Brand Loyalty

I’ve been frustrated lately with some of my tried and true products.  These are products that I have used for years.  I know it’s nothing new for brands to try to reduce the costs of production, but as a consumer, my patience has been tested recently.

I’ve been buying Puffs facial tissues for over 30 years.  My mom was loyal to the brand, and upon reflection, I find that many of my brand loyalties were inherited.  Mom bought Puffs exclusively, due to the non-shred factor.  If a tissue was accidentally left in a pocket, it wouldn’t shred in the washer and dryer.  No longer true – but I’m not one to leave a tissue in my pocket so it hasn’t really been a problem for me.  What IS a problem for me is when I tear the “Designer” box just trying to get the darn things open.  I know this sounds ridiculous, but the perforations are just not the same quality that they used to be.  So instead of a beautiful designer box, I wind up with this decorating my toilet tank.

image1 (3)

My other half (MOH) and I have recently become disenchanted with Velveeta, although for different reasons.  I was very disappointed when the printed weight/measurement was removed from the shiny foil packaging.  How the heck am I supposed to quickly figure out how much Velveeta to put in my nacho chili-cheese dip?  This is not a matter with which to toy around.  I had decided I must speak up, but while I was still composing a strongly worded email in my head, Kraft thankfully reprised the blue printed guidelines on the foil covering.

Once that crisis passed, MOH started complaining about clumping.  Let me tell you, it’s not fun when you’re trying to make cheesy scrambled eggs and your processed cheese product starts sticking to the cheese slicer like salt water taffy.  I see it now says, “Melts better” on the package.  That’s great!  But what would really be better, is if the melting happened once we got it in the pan, not while we’re trying to slice it off the block.



As long as I’m on a tear, let me tell you about my home hair highlighting kit by Revlon.  Yes, I’m still highlighting my hair at home – or I was – goading a member of my family into pulling my hair through a plastic cap with a tiny crochet hook.  But then I bought a kit that didn’t have a crochet hook.  Exasperating, but surmountable.  I bought a second box of product thinking I could keep the plastic hook and use it with the previously purchased box.  Guess what?  The second box was missing the powdery part of the product.  Guess their slogan of “Be Unforgettable” hasn’t trickled down in the organization to the packaging quality department.
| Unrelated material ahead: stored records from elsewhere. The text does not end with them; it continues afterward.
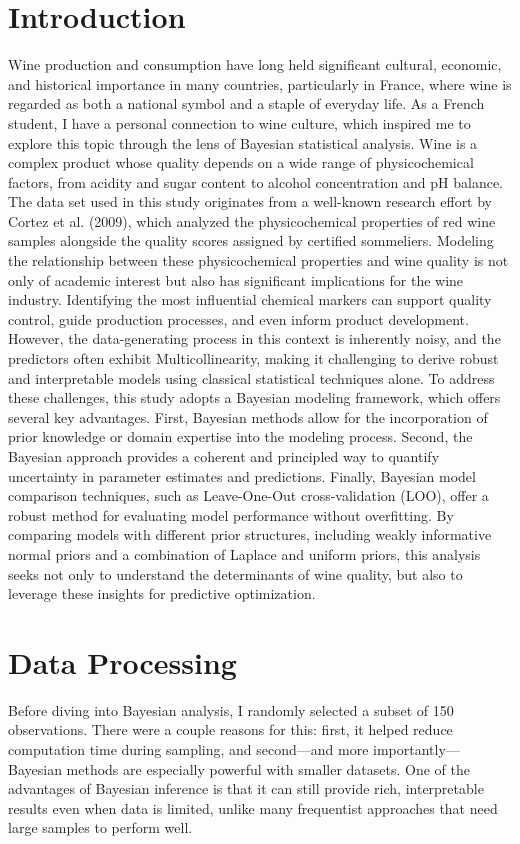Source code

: \documentclass[12pt]{article}
\begin{document}
\section{Introduction}
Wine production and consumption have long held significant cultural, economic, and historical importance in many countries, particularly in France, where wine is regarded as both a national symbol and a staple of everyday life. As a French student, I have a personal connection to wine culture, which inspired me to explore this topic through the lens of Bayesian statistical analysis. Wine is a complex product whose quality depends on a wide range of physicochemical factors, from acidity and sugar content to alcohol concentration and pH balance. The data set used in this study originates from a well-known research effort by Cortez et al. (2009), which analyzed the physicochemical properties of red wine samples alongside the quality scores assigned by certified sommeliers. 
Modeling the relationship between these physicochemical properties and wine quality is not only of academic interest but also has significant implications for the wine industry. Identifying the most influential chemical markers can support quality control, guide production processes, and even inform product development. However, the data-generating process in this context is inherently noisy, and the predictors often exhibit Multicollinearity, making it challenging to derive robust and interpretable models using classical statistical techniques alone.
To address these challenges, this study adopts a Bayesian modeling framework, which offers several key advantages. First, Bayesian methods allow for the incorporation of prior knowledge or domain expertise into the modeling process. Second, the Bayesian approach provides a coherent and principled way to quantify uncertainty in parameter estimates and predictions. Finally, Bayesian model comparison techniques, such as Leave-One-Out cross-validation (LOO), offer a robust method for evaluating model performance without overfitting. By comparing models with different prior structures, including weakly informative normal priors and a combination of Laplace and uniform priors, this analysis seeks not only to understand the determinants of wine quality, but also to leverage these insights for predictive optimization.




\section{Data Processing}
Before diving into Bayesian analysis, I randomly selected a subset of 150 observations. There were a couple reasons for this: first, it helped reduce computation time during sampling, and second—and more importantly—Bayesian methods are especially powerful with smaller datasets. One of the advantages of Bayesian inference is that it can still provide rich, interpretable results even when data is limited, unlike many frequentist approaches that need large samples to perform well.
\end{document}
Human beings are creatures of habit and are prone to brand loyalty.  Doubt it?  Just read product reviews – particularly long lived products that are often the victims of “improvement”.  I saw some reviews regarding Puffs that made my complaints sound like high praise.

I can also get my knickers in a twist when a favorite brand/product gets new packaging.  I’ll be standing in the grocery store aisle and think wait, what?  Is this the same thing?  Is it just a label change?  Did they change the active ingredient?  The secret sauce?  Are they removing my gluten?  I hate when they mess with a product to which I’m very loyal.  It really brings out the worst in me.

I decided to survey a small group of consumers for their thoughts on product loyalty.  I found that this focus group (my two sisters and a couple nieces) feel quite strongly about their tomato products, although they were not united.  Actually, I’m afraid I might have effected a Heinz vs Hunt’s fissure in the family.  And it cut even deeper than that.  When one relative expressed support for Heinz catsup, another declared, “Oh, I’m totally loyal to Hunt’s ketchup.  Also to the spelling with a K.”  So there’s that.

My dad was famous in our family for caring more about the brand of cottage cheese he ate (Michigan) than the brand of car he drove.  I suspect it had something to do with product consistency.  There is a lot to be said for that.  People love good products!

MI cottage cheese

So I can only hope that today’s product developers are paying attention to their consumers’ feedback.  Nobody wants to live through another New Coke fiasco.  Mrs. Grass needs to put the golden nugget back in her soup.  The Ferrara Candy Company needs to return our ORIGINAL Brach’s maple nut goodies.  And although I understand that Mr. Whipple is gone and won’t be coming back, could we please, PLEASE, just be done with those annoying Charmin Bears.